MATERIAL SHOWN:
************

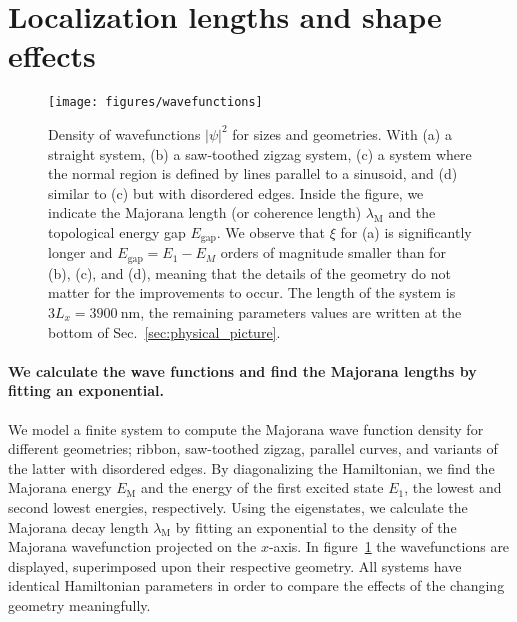 \documentclass[english, twocolumn, 10pt, aps, superscriptaddress, floatfix, prb, citeautoscript]{revtex4-1}
\renewcommand{\comment}[2]{#2}
\renewcommand{\comment}{\paragraph}
\begin{document}

\section{Localization lengths and shape effects}\label{sec:shape_effects}

\begin{figure}[!htb]
\texttt{[image: figures/wavefunctions]}
\caption{Density of wavefunctions $\left|\psi\right|^2$ for sizes and geometries.
With (a) a straight system, (b) a saw-toothed zigzag system, (c) a system where the normal region is defined by lines parallel to a sinusoid, and (d) similar to (c) but with disordered edges.
Inside the figure, we indicate the Majorana length (or coherence length) $\lambda_\textrm{M}$ and the topological energy gap $E_\textrm{gap}$.
We observe that $\xi$ for (a) is significantly longer and $E_\textrm{gap} = E_\textrm{1} - E_M$ orders of magnitude smaller than for (b), (c), and (d), meaning that the details of the geometry do not matter for the improvements to occur.
The length of the system is $3L_x=\SI{3900}{\nm}$, the remaining parameters values are written at the bottom of Sec.~\ref{sec:physical_picture}.\label{fig:wavefunctions}}
\end{figure}

\comment{We calculate the wave functions and find the Majorana lengths by fitting an exponential.}
We model a finite system to compute the Majorana wave function density for different geometries; ribbon, saw-toothed zigzag, parallel curves, and variants of the latter with disordered edges.
By diagonalizing the Hamiltonian, we find the Majorana energy $E_\textrm{M}$ and the energy of the first excited state $E_1$, the lowest and second lowest energies, respectively.
Using the eigenstates, we calculate the Majorana decay length $\lambda_\textrm{M}$ by fitting an exponential to the density of the Majorana wavefunction projected on the $x$-axis.
In figure~\ref{fig:wavefunctions} the wavefunctions are displayed, superimposed upon their respective geometry.
All systems have identical Hamiltonian parameters in order to compare the effects of the changing geometry meaningfully.
\end{document}
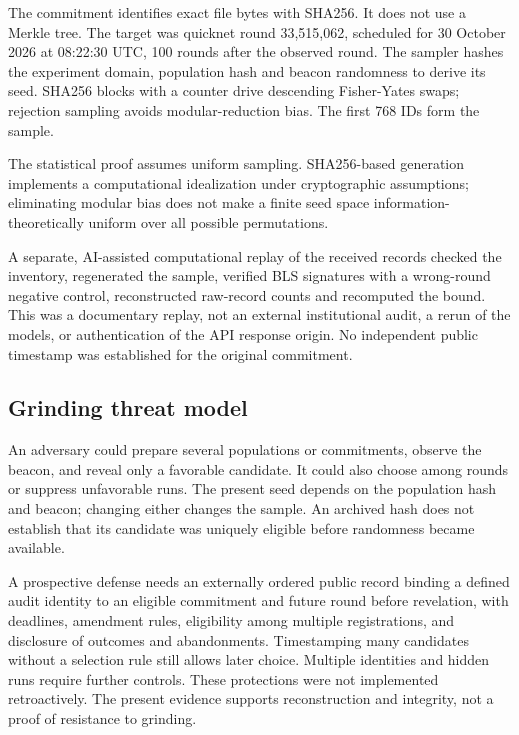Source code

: \documentclass[
  10pt,
]{article}
\begin{document}
The commitment identifies exact file bytes with SHA256. It does not use
a Merkle tree. The target was quicknet round 33,515,062, scheduled for
30 October 2026 at 08:22:30 UTC, 100 rounds after the observed round.
The sampler hashes the experiment domain, population hash and beacon
randomness to derive its seed. SHA256 blocks with a counter drive
descending Fisher-Yates swaps; rejection sampling avoids
modular-reduction bias. The first 768 IDs form the sample.

The statistical proof assumes uniform sampling. SHA256-based generation
implements a computational idealization under cryptographic assumptions;
eliminating modular bias does not make a finite seed space
information-theoretically uniform over all possible permutations.

A separate, AI-assisted computational replay of the received records
checked the inventory, regenerated the sample, verified BLS signatures
with a wrong-round negative control, reconstructed raw-record counts and
recomputed the bound. This was a documentary replay, not an external
institutional audit, a rerun of the models, or authentication of the API
response origin. No independent public timestamp was established for the
original commitment.

\hypertarget{grinding-threat-model}{%
\subsection{Grinding threat model}\label{grinding-threat-model}}

An adversary could prepare several populations or commitments, observe
the beacon, and reveal only a favorable candidate. It could also choose
among rounds or suppress unfavorable runs. The present seed depends on
the population hash and beacon; changing either changes the sample. An
archived hash does not establish that its candidate was uniquely
eligible before randomness became available.

A prospective defense needs an externally ordered public record binding
a defined audit identity to an eligible commitment and future round
before revelation, with deadlines, amendment rules, eligibility among
multiple registrations, and disclosure of outcomes and abandonments.
Timestamping many candidates without a selection rule still allows later
choice. Multiple identities and hidden runs require further controls.
These protections were not implemented retroactively. The present
evidence supports reconstruction and integrity, not a proof of
resistance to grinding.
\end{document}
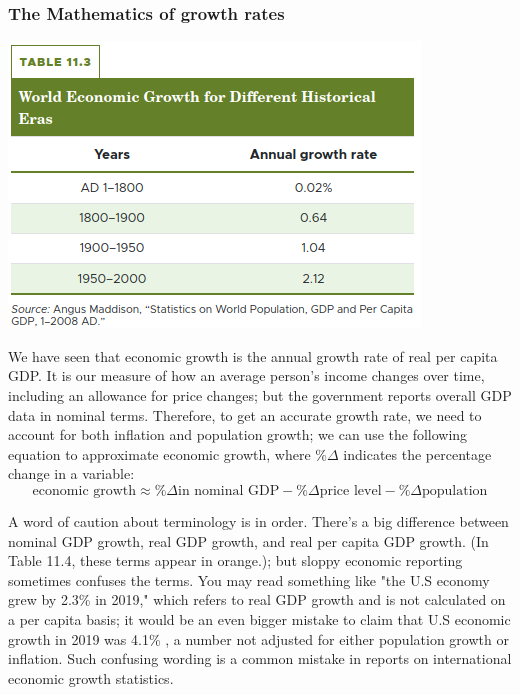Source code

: \documentclass[11pt]{article} %
\begin{document}
\subsubsection*{The Mathematics of growth rates}

\begin{center}
\includegraphics[scale=0.5]{../../images/Chapter 11/table 11.3 .png}
\end{center}

We have seen that economic growth is the annual growth rate of real per capita GDP. It is our measure of how an average person's income changes over time, including an allowance for price changes; but the government reports overall GDP data in nominal terms. Therefore, to get an accurate growth rate, we need to account for both inflation and population growth; we can use the following equation to approximate economic growth, where \(\% \Delta\) indicates the percentage change in a variable:
\begin{equation}
\text{economic growth} \approx \% \Delta \text{in nominal GDP}-\% \Delta \text{price level} - \% \Delta \text{population}
\end{equation}

A word of caution about terminology is in order. There's a big difference between nominal GDP growth, real GDP growth, and real per capita GDP growth. (In Table 11.4, these terms appear in orange.); but sloppy economic reporting sometimes confuses the terms. You may read something like "the U.S economy grew by 2.3\% in 2019," which refers to real GDP growth and is not calculated on a per capita basis; it would be an even bigger mistake to claim that U.S economic growth in 2019 was 4.1\% , a number not adjusted for either population growth or inflation. Such confusing wording is a common mistake in reports on international economic growth statistics.
\end{document}
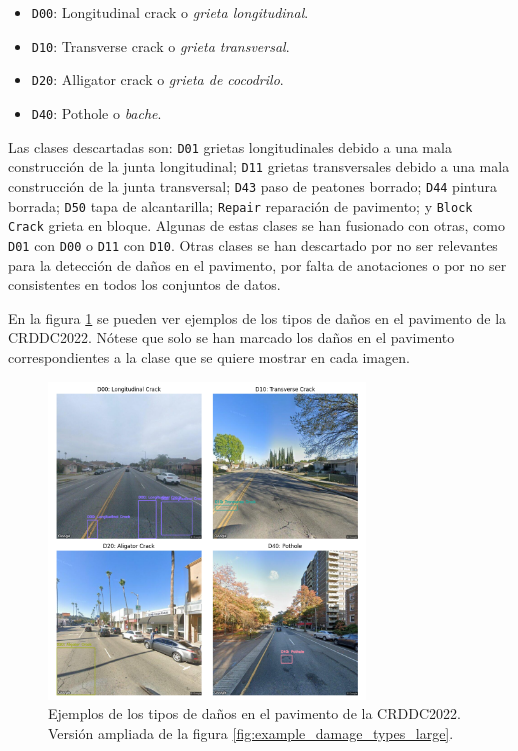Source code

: \begin{itemize}
    \item \texttt{D00}: Longitudinal crack o \textit{grieta longitudinal}.
    \item \texttt{D10}: Transverse crack o \textit{grieta transversal}.
    \item \texttt{D20}: Alligator crack o \textit{grieta de cocodrilo}.
    \item \texttt{D40}: Pothole o \textit{bache}.
\end{itemize}

Las clases descartadas son: \texttt{D01} grietas longitudinales debido a una mala construcción de la junta longitudinal; \texttt{D11} grietas transversales debido a una mala construcción de la junta transversal; \texttt{D43} paso de peatones borrado; \texttt{D44} pintura borrada; \texttt{D50} tapa de alcantarilla; \texttt{Repair} reparación de pavimento; y \texttt{Block Crack} grieta en bloque. Algunas de estas clases se han fusionado con otras, como \texttt{D01} con \texttt{D00} o \texttt{D11} con \texttt{D10}. Otras clases se han descartado por no ser relevantes para la detección de daños en el pavimento, por falta de anotaciones o por no ser consistentes en todos los conjuntos de datos.

En la figura \ref{fig:example_damage_types} se pueden ver ejemplos de los tipos de daños en el pavimento de la CRDDC2022. Nótese que solo se han marcado los daños en el pavimento correspondientes a la clase que se quiere mostrar en cada imagen.

\begin{figure}[H]
    \centering
    \includegraphics[width=0.75\textwidth]{img/example_damage_types_grid.png}
    \caption{Ejemplos de los tipos de daños en el pavimento de la CRDDC2022. Versión ampliada de la figura \ref{fig:example_damage_types_large}.}
    \label{fig:example_damage_types}
\end{figure}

************

WHAT THE TASK REQUIRES: Search the entries for "lengths" and copy out each line that has it.

YOUR SOLUTION:
\section{Localization lengths and shape effects}\label{sec:shape_effects}
\comment{We calculate the wave functions and find the Majorana lengths by fitting an exponential.}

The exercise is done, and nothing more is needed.